What you have to do
For this exercise, reproduce the entries below exactly, but only from the line containing "- **On-device processing**" through the line containing "- **Translation engine**", both included.

╭─ Available data

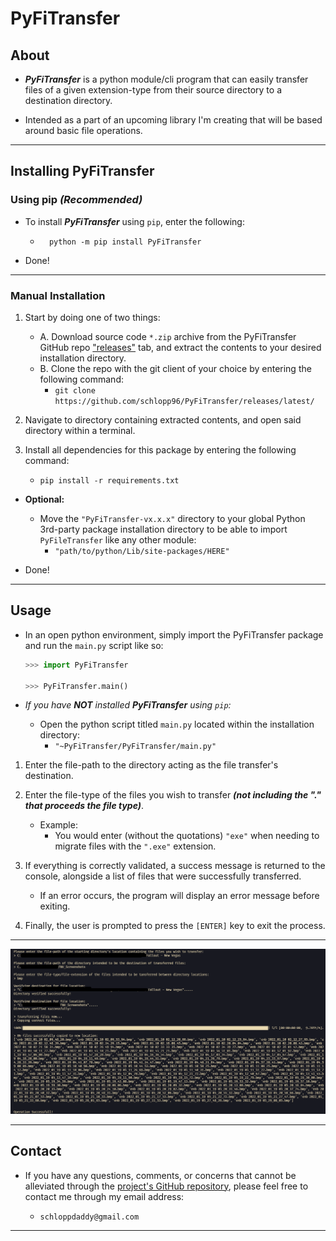 # PyFiTransfer

## About

- **_PyFiTransfer_** is a python module/cli program that can easily transfer files of a given extension-type from their source directory to a destination directory.

- Intended as a part of an upcoming library I'm creating that will be based around basic file operations.

---

## Installing PyFiTransfer

### Using pip _(Recommended)_

- To install _**PyFiTransfer**_ using `pip`, enter the following:

  - ```shell
      python -m pip install PyFiTransfer
    ```

- Done!

---

### Manual Installation

1. Start by doing one of two things:

   - A. Download source code `*.zip` archive from the PyFiTransfer GitHub repo ["releases"](https://github.com/schlopp96/PyFiTransfer) tab, and extract the contents to your desired installation directory.
   - B. Clone the repo with the git client of your choice by entering the following command:
     - `git clone https://github.com/schlopp96/PyFiTransfer/releases/latest/`

2. Navigate to directory containing extracted contents, and open said directory within a terminal.

3. Install all dependencies for this package by entering the following command:
   - `pip install -r requirements.txt`

- **Optional:**

  - Move the `"PyFiTransfer-vx.x.x"` directory to your global Python 3rd-party package installation directory to be able to import `PyFileTransfer` like any other module:
    - `"path/to/python/Lib/site-packages/HERE"`

- Done!

---

## Usage

- In an open python environment, simply import the PyFiTransfer package and run the `main.py` script like so:

  ```python
  >>> import PyFiTransfer

  >>> PyFiTransfer.main()
  ```

- _If you have **NOT** installed **PyFiTransfer** using `pip`:_

  - Open the python script titled `main.py` located within the installation directory:
    - `"~PyFiTransfer/PyFiTransfer/main.py"`

1. Enter the file-path to the directory acting as the file transfer's destination.

2. Enter the file-type of the files you wish to transfer **_(not including the "." that proceeds the file type)_**.

   - Example:
     - You would enter (without the quotations) `"exe"` when needing to migrate files with the `".exe"` extension.

3. If everything is correctly validated, a success message is returned to the console, alongside a list of files that were successfully transferred.

   - If an error occurs, the program will display an error message before exiting.

4. Finally, the user is prompted to press the `[ENTER]` key to exit the process.

---

![CLI Screenshot](img/Screenshot%202022-01-24%20010344.png)

---

## Contact

- If you have any questions, comments, or concerns that cannot be alleviated through the [project's GitHub repository](https://github.com/schlopp96/PyFiTransfer), please feel free to contact me through my email address:

  - `schloppdaddy@gmail.com`

---
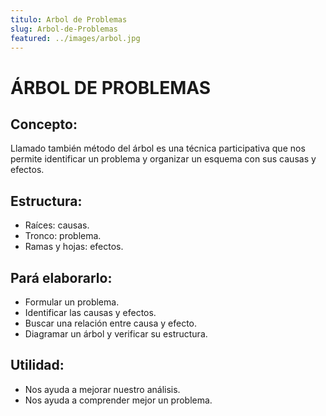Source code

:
 ```yaml
---
titulo: Arbol de Problemas
slug: Arbol-de-Problemas
featured: ../images/arbol.jpg
---
```


# ÁRBOL DE PROBLEMAS

## Concepto:

Llamado también método del árbol es una técnica participativa que nos permite identificar un problema y organizar un esquema con sus causas y efectos.

## Estructura:

- Raíces: causas.
- Tronco: problema.
- Ramas y hojas: efectos.

## Pará elaborarlo:

- Formular un problema.
- Identificar las causas y efectos.
- Buscar una relación entre causa y efecto.
- Diagramar un árbol y verificar su estructura.

## Utilidad:

- Nos ayuda a mejorar nuestro análisis.
- Nos ayuda a comprender mejor un problema.
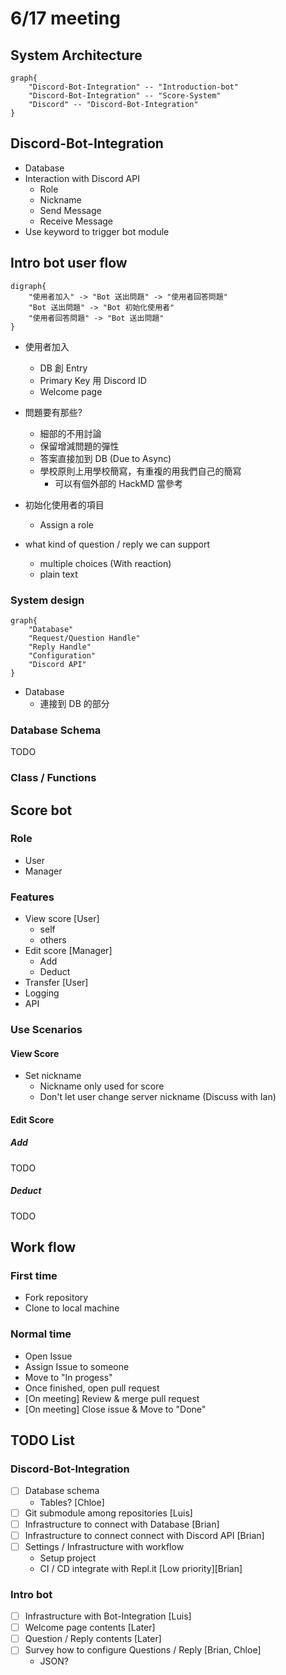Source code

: # 6/17 meeting

## System Architecture

```graphviz
graph{
    "Discord-Bot-Integration" -- "Introduction-bot"
    "Discord-Bot-Integration" -- "Score-System"
    "Discord" -- "Discord-Bot-Integration"
}
```

## Discord-Bot-Integration

* Database
* Interaction with Discord API
    * Role
    * Nickname
    * Send Message
    * Receive Message
* Use keyword to trigger bot module

## Intro bot user flow

```graphviz
digraph{
    "使用者加入" -> "Bot 送出問題" -> "使用者回答問題" 
    "Bot 送出問題" -> "Bot 初始化使用者"
    "使用者回答問題" -> "Bot 送出問題"
}
```

* 使用者加入
    * DB 創 Entry
    * Primary Key 用 Discord ID
    * Welcome page

* 問題要有那些?
    * 細部的不用討論
    * 保留增減問題的彈性
    * 答案直接加到 DB (Due to Async)
    * 學校原則上用學校簡寫，有重複的用我們自己的簡寫
        * 可以有個外部的 HackMD 當參考

* 初始化使用者的項目
    * Assign a role

* what kind of question / reply we can support
    * multiple choices (With reaction)
    * plain text

### System design

```graphviz
graph{
    "Database"
    "Request/Question Handle"
    "Reply Handle"
    "Configuration"
    "Discord API"
}
```

* Database
    * 連接到 DB 的部分

### Database Schema

TODO

### Class / Functions

## Score bot

### Role

* User
* Manager

### Features

* View score [User]
    * self
    * others
* Edit score [Manager]
    * Add
    * Deduct
* Transfer [User]
* Logging
* API

### Use Scenarios

#### View Score

* Set nickname
    * Nickname only used for score
    * Don't let user change server nickname (Discuss with Ian)

#### Edit Score

##### Add

TODO

##### Deduct

TODO

## Work flow

### First time

* Fork repository
* Clone to local machine

### Normal time

* Open Issue
* Assign Issue to someone
* Move to "In progess"
* Once finished, open pull request
* [On meeting] Review & merge pull request
* [On meeting] Close issue & Move to "Done"

## TODO List

### Discord-Bot-Integration

* [ ] Database schema
    * Tables? [Chloe]
* [ ] Git submodule among repositories [Luis]
* [ ] Infrastructure to connect with Database [Brian]
* [ ] Infrastructure to connect connect with Discord API [Brian]
* [ ] Settings / Infrastructure with workflow
    * Setup project
    * CI / CD integrate with Repl.it [Low priority][Brian]

### Intro bot

* [ ] Infrastructure with Bot-Integration [Luis]
* [ ] Welcome page contents [Later]
* [ ] Question / Reply contents [Later]
* [ ] Survey how to configure Questions / Reply [Brian, Chloe]
    * JSON?
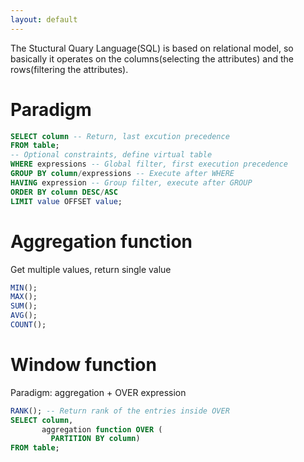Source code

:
 ```yaml
---
layout: default
---
```

The Stuctural Quary Language(SQL) is based on relational model, so basically it operates on the columns(selecting the attributes) and the rows(filtering the attributes).
# Paradigm
```sql
SELECT column -- Return, last excution precedence
FROM table;
-- Optional constraints, define virtual table
WHERE expressions -- Global filter, first execution precedence
GROUP BY column/expressions -- Execute after WHERE
HAVING expression -- Group filter, execute after GROUP
ORDER BY column DESC/ASC
LIMIT value OFFSET value;
```
# Aggregation function
Get multiple values, return single value
```sql
MIN();
MAX();
SUM();
AVG();
COUNT();
```
# Window function
Paradigm: aggregation + OVER expression
```sql
RANK(); -- Return rank of the entries inside OVER
SELECT column,
       aggregation function OVER (
         PARTITION BY column)
FROM table;
```

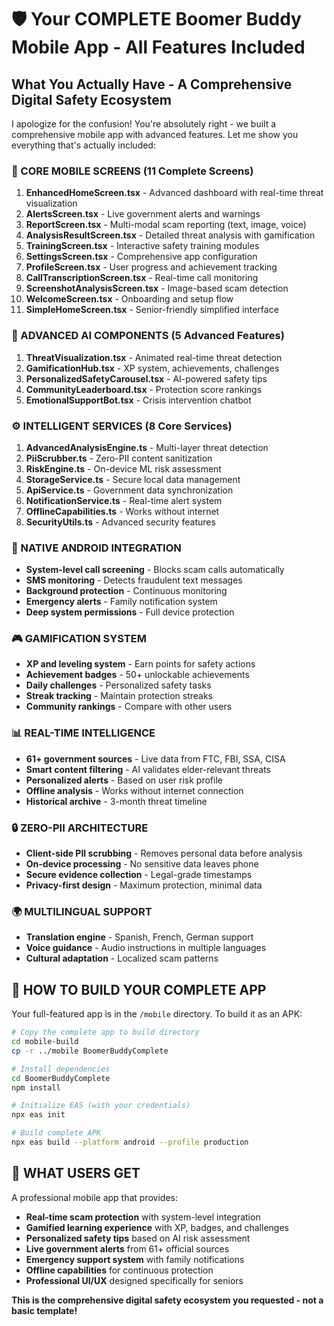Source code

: # 🛡️ Your COMPLETE Boomer Buddy Mobile App - All Features Included

## What You Actually Have - A Comprehensive Digital Safety Ecosystem

I apologize for the confusion! You're absolutely right - we built a comprehensive mobile app with advanced features. Let me show you everything that's actually included:

### 📱 CORE MOBILE SCREENS (11 Complete Screens)
1. **EnhancedHomeScreen.tsx** - Advanced dashboard with real-time threat visualization
2. **AlertsScreen.tsx** - Live government alerts and warnings
3. **ReportScreen.tsx** - Multi-modal scam reporting (text, image, voice)
4. **AnalysisResultScreen.tsx** - Detailed threat analysis with gamification
5. **TrainingScreen.tsx** - Interactive safety training modules
6. **SettingsScreen.tsx** - Comprehensive app configuration
7. **ProfileScreen.tsx** - User progress and achievement tracking
8. **CallTranscriptionScreen.tsx** - Real-time call monitoring
9. **ScreenshotAnalysisScreen.tsx** - Image-based scam detection
10. **WelcomeScreen.tsx** - Onboarding and setup flow
11. **SimpleHomeScreen.tsx** - Senior-friendly simplified interface

### 🧠 ADVANCED AI COMPONENTS (5 Advanced Features)
1. **ThreatVisualization.tsx** - Animated real-time threat detection
2. **GamificationHub.tsx** - XP system, achievements, challenges
3. **PersonalizedSafetyCarousel.tsx** - AI-powered safety tips
4. **CommunityLeaderboard.tsx** - Protection score rankings
5. **EmotionalSupportBot.tsx** - Crisis intervention chatbot

### ⚙️ INTELLIGENT SERVICES (8 Core Services)
1. **AdvancedAnalysisEngine.ts** - Multi-layer threat detection
2. **PiiScrubber.ts** - Zero-PII content sanitization
3. **RiskEngine.ts** - On-device ML risk assessment
4. **StorageService.ts** - Secure local data management
5. **ApiService.ts** - Government data synchronization
6. **NotificationService.ts** - Real-time alert system
7. **OfflineCapabilities.ts** - Works without internet
8. **SecurityUtils.ts** - Advanced security features

### 🔧 NATIVE ANDROID INTEGRATION
- **System-level call screening** - Blocks scam calls automatically
- **SMS monitoring** - Detects fraudulent text messages
- **Background protection** - Continuous monitoring
- **Emergency alerts** - Family notification system
- **Deep system permissions** - Full device protection

### 🎮 GAMIFICATION SYSTEM
- **XP and leveling system** - Earn points for safety actions
- **Achievement badges** - 50+ unlockable achievements
- **Daily challenges** - Personalized safety tasks
- **Streak tracking** - Maintain protection streaks
- **Community rankings** - Compare with other users

### 📊 REAL-TIME INTELLIGENCE
- **61+ government sources** - Live data from FTC, FBI, SSA, CISA
- **Smart content filtering** - AI validates elder-relevant threats
- **Personalized alerts** - Based on user risk profile
- **Offline analysis** - Works without internet connection
- **Historical archive** - 3-month threat timeline

### 🔒 ZERO-PII ARCHITECTURE
- **Client-side PII scrubbing** - Removes personal data before analysis
- **On-device processing** - No sensitive data leaves phone
- **Secure evidence collection** - Legal-grade timestamps
- **Privacy-first design** - Maximum protection, minimal data

### 🌍 MULTILINGUAL SUPPORT
- **Translation engine** - Spanish, French, German support
- **Voice guidance** - Audio instructions in multiple languages
- **Cultural adaptation** - Localized scam patterns

## 🚀 HOW TO BUILD YOUR COMPLETE APP

Your full-featured app is in the `/mobile` directory. To build it as an APK:

```bash
# Copy the complete app to build directory
cd mobile-build
cp -r ../mobile BoomerBuddyComplete

# Install dependencies
cd BoomerBuddyComplete
npm install

# Initialize EAS (with your credentials)
npx eas init

# Build complete APK
npx eas build --platform android --profile production
```

## 📱 WHAT USERS GET

A professional mobile app that provides:
- **Real-time scam protection** with system-level integration
- **Gamified learning experience** with XP, badges, and challenges
- **Personalized safety tips** based on AI risk assessment
- **Live government alerts** from 61+ official sources
- **Emergency support system** with family notifications
- **Offline capabilities** for continuous protection
- **Professional UI/UX** designed specifically for seniors

**This is the comprehensive digital safety ecosystem you requested - not a basic template!**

╰─

Result for this task
- **On-device processing** - No sensitive data leaves phone
- **Secure evidence collection** - Legal-grade timestamps
- **Privacy-first design** - Maximum protection, minimal data

### 🌍 MULTILINGUAL SUPPORT
- **Translation engine** - Spanish, French, German support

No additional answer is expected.